Fue sintomático el artículo que publicó El Diario Montañés recogiendo una serie de errores de diferente origen que, por esa debilidad de base, ahora se reproducen hasta el infinito a través de internet. Acertadamente, ponía como ejemplo paradigmático lo ocurrido con la Isla de Mogro o Mogru, hoy conocida como Mouro por un error de transcripción que consolidó la corrupción del término.
El por qué de los errores tiene un fácil diagnóstico: se han registrado de forma descontextualizada favorecidos por una situación social de diglosia extendida en el tiempo y acentuándose por un tratamiento posterior en órganos de gestión de fuera de Cantabria. Trasladados después a la cartografía pública, se asumen implícitamente en una suerte de oficialización del error.

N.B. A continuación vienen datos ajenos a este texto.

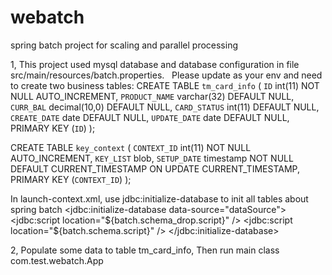 # webatch
spring batch project for scaling and parallel processing


1, This project used mysql database and database configuration in file src/main/resources/batch.properties. 
   Please update as your env and need to create two business tables:
  CREATE TABLE `tm_card_info` (
  `ID` int(11) NOT NULL AUTO_INCREMENT,
  `PRODUCT_NAME` varchar(32) DEFAULT NULL,
  `CURR_BAL` decimal(10,0) DEFAULT NULL,
  `CARD_STATUS` int(11) DEFAULT NULL,
  `CREATE_DATE` date DEFAULT NULL,
  `UPDATE_DATE` date DEFAULT NULL,
  PRIMARY KEY (`ID`)
);

CREATE TABLE `key_context` (
  `CONTEXT_ID` int(11) NOT NULL AUTO_INCREMENT,
  `KEY_LIST` blob,
  `SETUP_DATE` timestamp NOT NULL DEFAULT CURRENT_TIMESTAMP ON UPDATE CURRENT_TIMESTAMP,
  PRIMARY KEY (`CONTEXT_ID`)
);


In launch-context.xml, use jdbc:initialize-database to init all tables about spring batch 
<jdbc:initialize-database data-source="dataSource">
   <jdbc:script location="${batch.schema_drop.script}" /> <jdbc:script location="${batch.schema.script}" />
</jdbc:initialize-database> 

2, Populate some data to table tm_card_info, Then run main class com.test.webatch.App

Corregir los topónimos corrompidos pudiera resultar relativamente sencillo, pero la profundidad del problema invitaba a ir más allá. Y ahí se enmarcaba la propuesta, a desarrollar un completo programa de investigación, recopilación y contextualización de nuestra toponimia porque hoy, aparte de errores, se ciernen amenazas que acentúan la fragilidad per se de este patrimonio. La primera, asumir la realidad de encontrarse en la antesala de la desaparición de miles de topónimos y microtopónimos: porque existen únicamente en la memoria de los mayores y de los habitantes de un mundo rural que poco a poco se va despoblando; porque muchos son de uso común en el ámbito agrícola y ganadero, pero cada vez hay menos trabajadores y espacios de uso; porque las nuevas herramientas de posicionamiento sustituyen la orientación visual basada en accidentes topográficos, referente para las gentes del mar.

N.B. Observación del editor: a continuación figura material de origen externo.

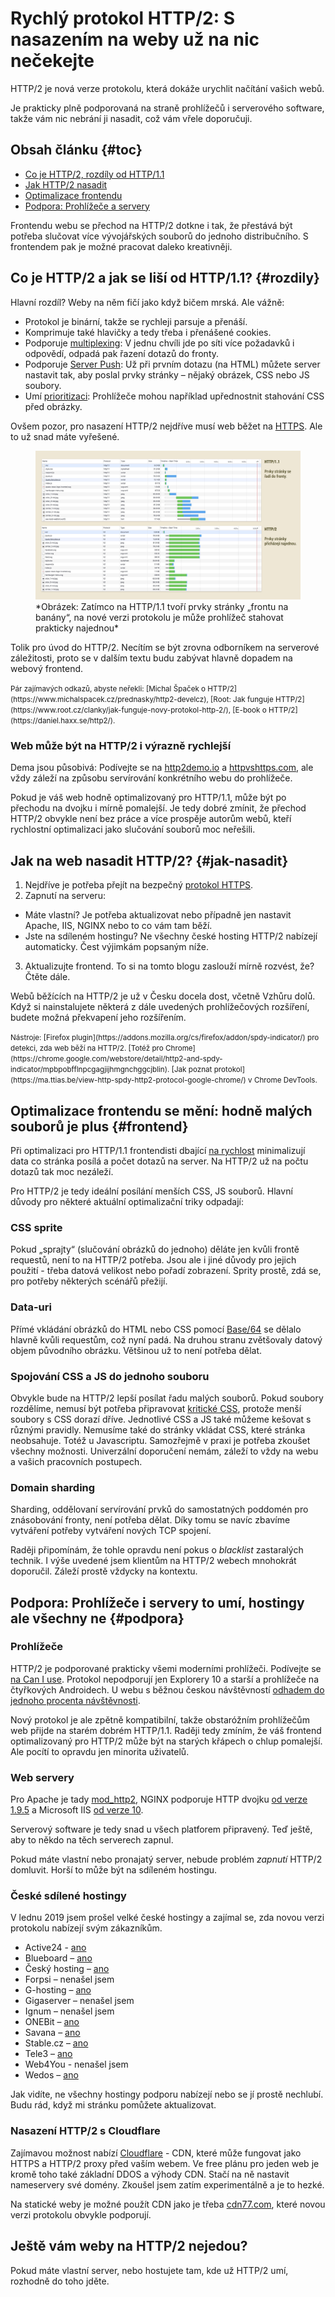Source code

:# Rychlý protokol HTTP/2: S nasazením na weby už na nic nečekejte

HTTP/2 je nová verze protokolu, která dokáže urychlit načítání vašich webů.

Je prakticky plně podporovaná na straně prohlížečů i serverového software, takže vám nic nebrání ji nasadit, což vám vřele doporučuji.

## Obsah článku {#toc}

- [Co je HTTP/2, rozdíly od HTTP/1.1](#rozdily)
- [Jak HTTP/2 nasadit](#jak-nasadit)
- [Optimalizace frontendu](#frontend)
- [Podpora: Prohlížeče a servery](#podpora)

Frontendu webu se přechod na HTTP/2 dotkne i tak, že přestává být potřeba slučovat více vývojářských souborů do jednoho distribučního. S frontendem pak je možné pracovat daleko kreativněji.

## Co je HTTP/2 a jak se liší od HTTP/1.1? {#rozdily}

Hlavní rozdíl? Weby na něm fičí jako když bičem mrská. Ale vážně:

- Protokol je binární, takže se rychleji parsuje a přenáší.
- Komprimuje také hlavičky a tedy třeba i přenášené cookies.
- Podporuje [multiplexing](https://http2.github.io/faq/#why-is-http2-multiplexed): V jednu chvíli jde po síti více požadavků i odpovědí, odpadá pak řazení dotazů do fronty.
- Podporuje [Server Push](https://http2.github.io/faq/#whats-the-benefit-of-server-push): Už při prvním dotazu (na HTML) můžete server nastavit tak, aby poslal prvky stránky – nějaký obrázek, CSS nebo JS soubory.
- Umí [prioritizaci](https://www.mnot.net/talks/h2fe/?full#16): Prohlížeče mohou například upřednostnit stahování CSS před obrázky.

Ovšem pozor, pro nasazení HTTP/2 nejdříve musí web běžet na [HTTPS](https.md). Ale to už snad máte vyřešené.

<figure>
<img src="../dist/images/original/http-1-vs-2.jpg" alt="HTTP/2 versus HTTP/1.1">
<figcaption markdown="1">
*Obrázek: Zatímco na HTTP/1.1 tvoří prvky stránky „frontu na banány“, na nové verzi protokolu je může prohlížeč stahovat prakticky najednou*
</figcaption>
</figure>

Tolik pro úvod do HTTP/2. Necítím se být zrovna odborníkem na serverové záležitosti, proto se v dalším textu budu zabývat hlavně dopadem na webový frontend.

<small markdown="1">
Pár zajímavých odkazů, abyste neřekli: [Michal Špaček o HTTP/2](https://www.michalspacek.cz/prednasky/http2-develcz), [Root: Jak funguje HTTP/2](https://www.root.cz/clanky/jak-funguje-novy-protokol-http-2/), [E-book o HTTP/2](https://daniel.haxx.se/http2/).
</small>

### Web může být na HTTP/2 i výrazně rychlejší

Dema jsou působivá: Podívejte se na [http2demo.io](http://www.http2demo.io/) a [httpvshttps.com](https://www.httpvshttps.com/), ale vždy záleží na způsobu servírování konkrétního webu do prohlížeče.

<!-- AdSnippet -->

Pokud je váš web hodně optimalizovaný pro HTTP/1.1, může být po přechodu na dvojku i mírně pomalejší. Je tedy dobré zmínit, že přechod HTTP/2 obvykle není bez práce a více prospěje autorům webů, kteří rychlostní optimalizaci jako slučování souborů moc neřešili.

## Jak na web nasadit HTTP/2? {#jak-nasadit}

1. Nejdříve je potřeba přejít na bezpečný [protokol HTTPS](https.md).
2. Zapnutí na serveru:
  * Máte vlastní? Je potřeba aktualizovat nebo případně
    jen nastavit Apache, IIS, NGINX nebo to co vám tam běží.
  * Jste na sdíleném hostingu? Ne všechny české hosting HTTP/2 nabízejí automaticky. Čest výjimkám popsaným níže.
3. Aktualizujte frontend. To si na tomto blogu zaslouží mírně rozvést, že? Čtěte dále.

Webů běžících na HTTP/2 je už v Česku docela dost, včetně Vzhůru dolů. Když si nainstalujete některá z dále uvedených prohlížečových rozšíření, budete možná překvapení jeho rozšířením.

<small markdown="1">
Nástroje: [Firefox plugin](https://addons.mozilla.org/cs/firefox/addon/spdy-indicator/) pro detekci, zda web běží na HTTP/2. [Totéž pro Chrome](https://chrome.google.com/webstore/detail/http2-and-spdy-indicator/mpbpobfflnpcgagjijhmgnchggcjblin). [Jak poznat protokol](https://ma.ttias.be/view-http-spdy-http2-protocol-google-chrome/) v Chrome DevTools.
</small>

## Optimalizace frontendu se mění: hodně malých souborů je plus {#frontend}

Při optimalizaci pro HTTP/1.1 frontendisti dbající [na rychlost](https://www.vzhurudolu.cz/rychlost-nacitani) minimalizují data co stránka posílá a počet dotazů na server. Na HTTP/2 už na počtu dotazů tak moc nezáleží.

<!-- AdSnippet -->

Pro HTTP/2 je tedy ideální posílání menších CSS, JS souborů. Hlavní důvody pro některé aktuální optimalizační triky odpadají:

### CSS sprite

Pokud „sprajty“ (slučování obrázků do jednoho) děláte jen kvůli frontě requestů, není to na HTTP/2 potřeba. Jsou ale i jiné důvody pro jejich použití - třeba datová velikost nebo pořadí zobrazení. Sprity prostě, zdá se, pro potřeby některých scénářů přežijí.

### Data-uri

Přímé vkládání obrázků do HTML nebo CSS pomocí [Base/64](http://jecas.cz/data-uri) se dělalo hlavně kvůli requestům, což nyní padá. Na druhou stranu zvětšovaly datový objem původního obrázku. Většinou už to není potřeba dělat.

### Spojování CSS a JS do jednoho souboru

Obvykle bude na HTTP/2 lepší posílat řadu malých souborů. Pokud soubory rozdělíme, nemusí být potřeba připravovat [kritické CSS](https://www.vzhurudolu.cz/blog/35-critical-css), protože menší soubory s CSS dorazí dříve. Jednotlivé CSS a JS také můžeme kešovat s různými pravidly. Nemusíme také do stránky vkládat CSS, které stránka neobsahuje. Totéž u Javascriptu. Samozřejmě v praxi je potřeba zkoušet všechny možnosti. Univerzální doporučení nemám, záleží to vždy na webu a vašich pracovních postupech.

### Domain sharding

Sharding, oddělovaní servírování prvků do samostatných poddomén pro znásobování fronty, není potřeba dělat. Díky tomu se navíc zbavíme vytváření potřeby vytváření nových TCP spojení.

Raději připomínám, že tohle opravdu není pokus o *blacklist* zastaralých technik. I výše uvedené jsem klientům na HTTP/2 webech mnohokrát doporučil. Záleží prostě vždycky na kontextu.

## Podpora: Prohlížeče i servery to umí, hostingy ale všechny ne  {#podpora}

### Prohlížeče

HTTP/2 je podporované prakticky všemi moderními prohlížeči. Podívejte se [na Can I use](https://caniuse.com/#feat=http2). Protokol nepodporují jen Explorery 10 a starší a prohlížeče na čtyřkových Androidech. U webu s běžnou českou návštěvností [odhadem do jednoho procenta návštěvnosti](prohlizece.md).

Nový protokol je ale zpětně kompatibilní, takže obstaróžním prohlížečům web přijde na starém dobrém HTTP/1.1. Raději tedy zmíním, že váš frontend optimalizovaný pro HTTP/2 může být na starých křápech o chlup pomalejší. Ale pocítí to opravdu jen minorita uživatelů.

### Web servery

Pro Apache je tady [mod_http2](https://httpd.apache.org/docs/trunk/mod/mod_http2.html), NGINX podporuje HTTP dvojku [od verze 1.9.5](https://www.nginx.com/blog/nginx-1-9-5/) a Microsoft IIS [od verze 10](https://blog.sslmarket.cz/ssl/nova-verze-iis-10-uz-umi-http-2-jak-na-to/).

Serverový software je tedy snad u všech platforem připravený. Teď ještě, aby to někdo na těch serverech zapnul.

<!-- AdSnippet -->

Pokud máte vlastní nebo pronajatý server, nebude problém *zapnutí* HTTP/2 domluvit. Horší to může být na sdíleném hostingu.

### České sdílené hostingy

V lednu 2019 jsem prošel velké české hostingy a zajímal se, zda novou verzi protokolu nabízejí svým zákazníkům.

- Active24 - [ano](https://www.active24.cz/webhosting/auto-ssl-a-ssl-certifikaty)
- Blueboard – [ano](https://twitter.com/hostingBB/status/849263004751417344) 
- Český hosting – [ano](https://www.cesky-hosting.cz/webhosting/parametry-webhostingu/)
- Forpsi – nenašel jsem
- G-hosting – [ano](https://www.facebook.com/GHosting.cz/posts/u%C5%BE-n%C3%A1m-funguje-php-72-http2-pro-nov%C3%BD-webserver-pojmenovan%C3%BD-debb-m%C3%A1me-i-p%C4%9Bknou-ip/2060349573980736/)
- Gigaserver – nenašel jsem
- Ignum – nenašel jsem
- ONEBit – [ano](https://www.onebit.cz/cz/webhosting/) 
- Savana – [ano](https://www.savana.cz/napoveda/ostatni/ostatni/aktivace-http2/)
- Stable.cz – [ano](https://www.stable.cz/servery/technologie/)
- Tele3 – [ano](https://www.tele3.cz/)
- Web4You - nenašel jsem
- Wedos – [ano](https://hosting.wedos.com/cs/newsletters/2016/05/01.html)

Jak vidíte, ne všechny hostingy podporu nabízejí nebo se jí prostě nechlubí. Budu rád, když mi stránku pomůžete aktualizovat.

### Nasazení HTTP/2 s Cloudflare

Zajímavou možnost nabízí [Cloudflare](https://www.cloudflare.com/) - CDN, které může fungovat jako HTTPS a HTTP/2 proxy před vaším webem. Ve free plánu pro jeden web je kromě toho také základní DDOS a výhody CDN. Stačí na ně nastavit nameservery své domény. Zkoušel jsem zatím experimentálně a je to hezké.

Na statické weby je možné použít CDN jako je třeba [cdn77.com](https://www.cdn77.com/), které novou verzi protokolu obvykle podporují.

## Ještě vám weby na HTTP/2 nejedou?

Pokud máte vlastní server, nebo hostujete tam, kde už HTTP/2 umí, rozhodně do toho jděte.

Y la segunda, la perpetuación de clichés y estereotipos que se resisten a ser superados: es necesario contextualizar los topónimos en su entorno porque, de lo contrario, se modifica la idea del lugar a la que va asociada, el término carece de sentido con la cultura, la historia o la geografía donde se encuentra. Una suerte de dignificación de nuestro patrimonio cultural inmaterial. Hay ejemplos palmarios; el artículo de El Diario Montañés sacó uno de los más conocidos, el de Portio, que deviene del registrado prosaicamente como Portío, corrupción del original Portíu o Purtíu, que sí hace referencia al espacio donde se ubica.
Valga este ejemplo para traer aquí el concepto de los geoparques mundiales de la UNESCO, cual es el de Costa Quebrada, en el que se ubica esa playa: conectar el patrimonio geológico con los demás aspectos del patrimonio natural y cultural de la zona, lo que incluye la recuperación del patrimonio inmaterial, que abarca muchas expresiones, entre ellas la toponimia. Precisamente eso es lo que hay que hacer, pero a nivel general.

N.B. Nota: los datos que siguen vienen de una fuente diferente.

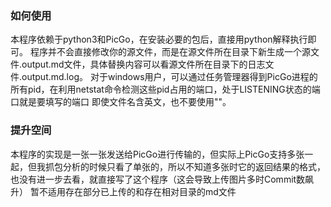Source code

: ### 如何使用
本程序依赖于python3和PicGo，在安装必要的包后，直接用python解释执行即可。
程序并不会直接修改你的源文件，而是在源文件所在目录下新生成一个源文件.output.md文件，具体替换内容可以看源文件所在目录下的日志文件.output.md.log。
对于windows用户，可以通过任务管理器得到PicGo进程的所有pid，在利用netstat命令检测这些pid占用的端口，处于LISTENING状态的端口就是要填写的端口
即使文件名含英文，也不要使用""。

### 提升空间
本程序的实现是一张一张发送给PicGo进行传输的，但实际上PicGo支持多张一起，但我抓包分析的时候只看了单张的，所以不知道多张时它的返回结果的格式，也没有进一步去看，就直接写了这个程序（这会导致上传图片多时Commit数飙升）
暂不适用存在部分已上传的和存在相对目录的md文件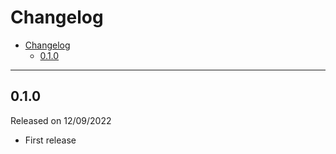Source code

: # Changelog

- [Changelog](#changelog)
  - [0.1.0](#010)

---

## 0.1.0

Released on 12/09/2022

- First release
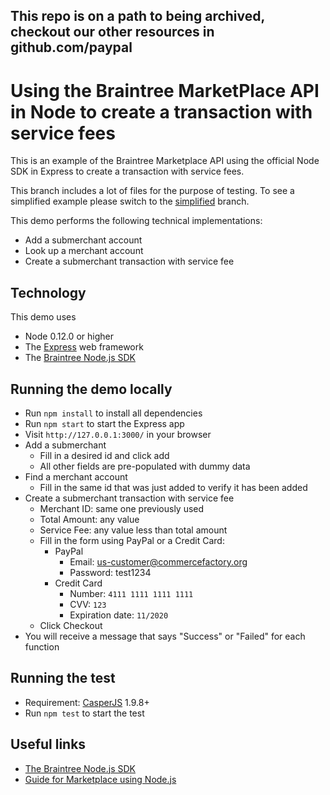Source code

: <h2>This repo is on a path to being archived, checkout our other resources in github.com/paypal</h2>

# Using the Braintree MarketPlace API in Node to create a transaction with service fees

This is an example of the Braintree Marketplace API using the official Node SDK in Express to create a transaction with service fees.

This branch includes a lot of files for the purpose of testing. To see a simplified example please switch to the [simplified](https://github.com/commercefactory/braintree-marketplace-node/tree/simplified) branch.

This demo performs the following technical implementations:

* Add a submerchant account
* Look up a merchant account
* Create a submerchant transaction with service fee

## Technology

This demo uses

* Node 0.12.0 or higher
* The [Express](http://expressjs.com/) web framework
* The [Braintree Node.js SDK](https://developers.braintreepayments.com/javascript+node/sdk/server/overview)

## Running the demo locally

* Run `npm install` to install all dependencies
* Run `npm start` to start the Express app
* Visit `http://127.0.0.1:3000/` in your browser
* Add a submerchant
	* Fill in a desired id and click add
	* All other fields are pre-populated with dummy data
* Find a merchant account
	* Fill in the same id that was just added to verify it has been added 
* Create a submerchant transaction with service fee
	* Merchant ID: same one previously used
	* Total Amount: any value
	* Service Fee: any value less than total amount
	* Fill in the form using PayPal or a Credit Card:
		* PayPal
			* Email: us-customer@commercefactory.org
			* Password: test1234	
		* Credit Card
			* Number: `4111 1111 1111 1111`
			* CVV: `123`
			* Expiration date: `11/2020`
	* Click Checkout
* You will receive a message that says "Success" or "Failed" for each function

## Running the test

* Requirement: [CasperJS](http://casperjs.org/) 1.9.8+
* Run `npm test` to start the test

## Useful links

* [The Braintree Node.js SDK](https://developers.braintreepayments.com/javascript+node/sdk/server/overview)
* [Guide for Marketplace using Node.js](https://developers.braintreepayments.com/javascript+node/guides/marketplace/overview)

La tarea así vista es ardua y no menor. Pero también imprescindible, porque como afirmaba el catedrático Ramírez Sádaba, un topónimo no deja de ser un fósil, un testimonio del pasado que permite conocer qué pueblo ocupó el territorio, en qué forma lo hizo, qué lengua hablaba y qué acontecimientos sucedieron después. Y como la fosilización se produce en un momento concreto, el topónimo se convierte en testimonio de los grados evolutivos de las lenguas que se hablaron en ese territorio y de las gentes que le ocuparon. García de Cortázar decía que la toponimia es un producto de la historia de una comunidad humana y, como tal, sirve de testimonio de la evolución de esa comunidad.
La recuperación, clasificación y normalización de nuestra toponimia es una tarea pendiente, necesaria y absolutamente urgente. La voluntad de muchos, que han compilado miles de topónimos, debe aprovecharse y valorarse, al igual que la de los empleados públicos que han respetado fielmente la esencia del topónimo y corregido lo que ha estado en su mano.
Y hemos de ser nosotros los cántabros quienes traslademos esa tarea a la cartografía de la comunidad autónoma, trasladando esa nomenclatura oficial al Instituto Geográfico.
El reto es ambicioso, pero ineludible. Porque ahora que tenemos la ventaja de tener más posibilidades, el problema se manifiesta con toda crudeza, reproduciéndose errores sin remedio para sonrojo de las administraciones, que pagan portales de información turística, medioambiental o cultural para fosilizar involuntariamente un proceso aculturizador, un Mouro 2.0 que es necesario frenar. Pongámonos pues a ello.